Supplied records:
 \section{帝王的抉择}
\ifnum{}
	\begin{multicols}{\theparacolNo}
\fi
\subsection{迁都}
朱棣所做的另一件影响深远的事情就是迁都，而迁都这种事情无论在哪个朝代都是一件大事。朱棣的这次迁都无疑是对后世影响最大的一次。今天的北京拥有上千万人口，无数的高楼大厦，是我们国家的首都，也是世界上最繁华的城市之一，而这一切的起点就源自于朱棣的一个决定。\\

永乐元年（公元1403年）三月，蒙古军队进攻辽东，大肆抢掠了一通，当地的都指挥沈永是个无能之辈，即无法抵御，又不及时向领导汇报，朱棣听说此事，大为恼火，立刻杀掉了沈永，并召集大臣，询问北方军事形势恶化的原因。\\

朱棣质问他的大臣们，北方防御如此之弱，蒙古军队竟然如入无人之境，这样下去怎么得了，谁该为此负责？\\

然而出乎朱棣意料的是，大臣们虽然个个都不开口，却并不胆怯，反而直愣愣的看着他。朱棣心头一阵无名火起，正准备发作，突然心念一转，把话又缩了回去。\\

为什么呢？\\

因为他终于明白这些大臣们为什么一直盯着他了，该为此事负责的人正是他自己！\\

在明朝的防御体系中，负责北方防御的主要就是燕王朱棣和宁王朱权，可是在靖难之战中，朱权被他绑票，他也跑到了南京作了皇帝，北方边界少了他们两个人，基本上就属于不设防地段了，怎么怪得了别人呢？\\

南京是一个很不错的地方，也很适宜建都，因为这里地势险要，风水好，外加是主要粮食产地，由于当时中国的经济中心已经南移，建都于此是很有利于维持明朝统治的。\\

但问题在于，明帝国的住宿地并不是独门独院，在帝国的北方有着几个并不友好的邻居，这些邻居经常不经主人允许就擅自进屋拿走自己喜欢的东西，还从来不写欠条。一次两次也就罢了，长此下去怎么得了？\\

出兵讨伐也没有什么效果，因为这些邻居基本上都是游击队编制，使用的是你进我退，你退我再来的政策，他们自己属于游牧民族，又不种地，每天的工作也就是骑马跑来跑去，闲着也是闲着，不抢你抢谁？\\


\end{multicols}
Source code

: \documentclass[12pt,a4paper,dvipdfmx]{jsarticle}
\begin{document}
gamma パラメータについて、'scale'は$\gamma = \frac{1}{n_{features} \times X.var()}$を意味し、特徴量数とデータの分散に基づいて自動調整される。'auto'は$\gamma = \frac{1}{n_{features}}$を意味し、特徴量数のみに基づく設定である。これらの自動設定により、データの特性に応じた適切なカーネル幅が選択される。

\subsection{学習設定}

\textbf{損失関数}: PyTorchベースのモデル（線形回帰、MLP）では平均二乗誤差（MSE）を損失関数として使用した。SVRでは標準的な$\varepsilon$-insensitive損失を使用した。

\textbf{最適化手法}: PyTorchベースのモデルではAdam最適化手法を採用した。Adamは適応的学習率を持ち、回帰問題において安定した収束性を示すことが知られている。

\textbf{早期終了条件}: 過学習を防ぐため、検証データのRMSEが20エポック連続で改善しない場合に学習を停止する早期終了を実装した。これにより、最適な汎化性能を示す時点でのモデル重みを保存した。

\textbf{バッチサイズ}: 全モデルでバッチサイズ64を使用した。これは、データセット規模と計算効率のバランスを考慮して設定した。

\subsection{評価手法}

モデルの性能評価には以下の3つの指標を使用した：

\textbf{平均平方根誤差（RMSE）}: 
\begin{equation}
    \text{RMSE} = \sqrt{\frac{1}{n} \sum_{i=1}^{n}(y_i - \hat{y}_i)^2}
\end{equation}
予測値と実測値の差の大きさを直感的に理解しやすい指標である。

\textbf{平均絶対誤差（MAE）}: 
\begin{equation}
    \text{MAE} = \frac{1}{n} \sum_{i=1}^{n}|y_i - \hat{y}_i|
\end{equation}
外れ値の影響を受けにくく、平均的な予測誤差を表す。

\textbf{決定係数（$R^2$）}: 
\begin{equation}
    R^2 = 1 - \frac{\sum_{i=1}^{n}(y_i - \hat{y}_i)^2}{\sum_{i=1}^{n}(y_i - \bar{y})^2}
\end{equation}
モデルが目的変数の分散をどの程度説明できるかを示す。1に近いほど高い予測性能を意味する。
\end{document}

Task to complete: Say how many lines of the data hold the string "frac". Reply with the number alone.

Answer to this task: 4